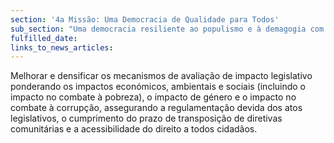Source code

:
 ```yaml
---
section: '4a Missão: Uma Democracia de Qualidade para Todos'
sub_section: "Uma democracia resiliente ao populismo e à demagogia com mais participação, mais transparência e mais proximidade"
fulfilled_date:
links_to_news_articles:
---
```


Melhorar e densificar os mecanismos de avaliação de impacto legislativo ponderando os impactos económicos, ambientais e sociais (incluindo o impacto no combate à pobreza), o impacto de género e o impacto no combate à corrupção, assegurando a regulamentação devida dos atos legislativos, o cumprimento do prazo de transposição de diretivas comunitárias e a acessibilidade do direito a todos cidadãos.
****************************************
**EXERCISE AIM**
Copy everything in the records above except the pictures, exactly as written.

**RESULT**
Source code

:
 ```yaml
---
section: '4a Missão: Uma Democracia de Qualidade para Todos'
sub_section: "Uma democracia resiliente ao populismo e à demagogia com mais participação, mais transparência e mais proximidade"
fulfilled_date:
links_to_news_articles:
---
```


Melhorar e densificar os mecanismos de avaliação de impacto legislativo ponderando os impactos económicos, ambientais e sociais (incluindo o impacto no combate à pobreza), o impacto de género e o impacto no combate à corrupção, assegurando a regulamentação devida dos atos legislativos, o cumprimento do prazo de transposição de diretivas comunitárias e a acessibilidade do direito a todos cidadãos.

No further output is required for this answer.